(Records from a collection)
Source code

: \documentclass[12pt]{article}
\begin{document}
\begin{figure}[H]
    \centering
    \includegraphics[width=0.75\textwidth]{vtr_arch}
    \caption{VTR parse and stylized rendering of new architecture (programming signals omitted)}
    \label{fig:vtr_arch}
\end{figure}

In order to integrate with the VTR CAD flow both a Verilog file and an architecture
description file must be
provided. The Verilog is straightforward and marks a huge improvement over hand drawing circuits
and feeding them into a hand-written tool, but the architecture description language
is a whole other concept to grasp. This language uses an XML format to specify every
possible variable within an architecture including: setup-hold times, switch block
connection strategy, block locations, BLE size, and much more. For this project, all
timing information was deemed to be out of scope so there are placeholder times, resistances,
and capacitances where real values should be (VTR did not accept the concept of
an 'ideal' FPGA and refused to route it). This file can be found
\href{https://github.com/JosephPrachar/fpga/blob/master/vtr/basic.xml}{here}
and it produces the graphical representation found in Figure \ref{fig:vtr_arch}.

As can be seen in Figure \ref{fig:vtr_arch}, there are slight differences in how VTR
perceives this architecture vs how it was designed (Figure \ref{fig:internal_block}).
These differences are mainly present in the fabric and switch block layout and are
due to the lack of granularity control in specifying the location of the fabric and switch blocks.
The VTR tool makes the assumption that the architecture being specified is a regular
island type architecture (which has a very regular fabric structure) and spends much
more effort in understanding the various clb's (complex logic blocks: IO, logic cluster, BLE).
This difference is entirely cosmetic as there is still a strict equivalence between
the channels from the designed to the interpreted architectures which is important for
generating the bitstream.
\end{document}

▶ [WORK ORDER]: For this exercise, return every line from the data that holds the string "blocks".

▶ [FINISHED EXERCISE]:
due to the lack of granularity control in specifying the location of the fabric and switch blocks.
more effort in understanding the various clb's (complex logic blocks: IO, logic cluster, BLE).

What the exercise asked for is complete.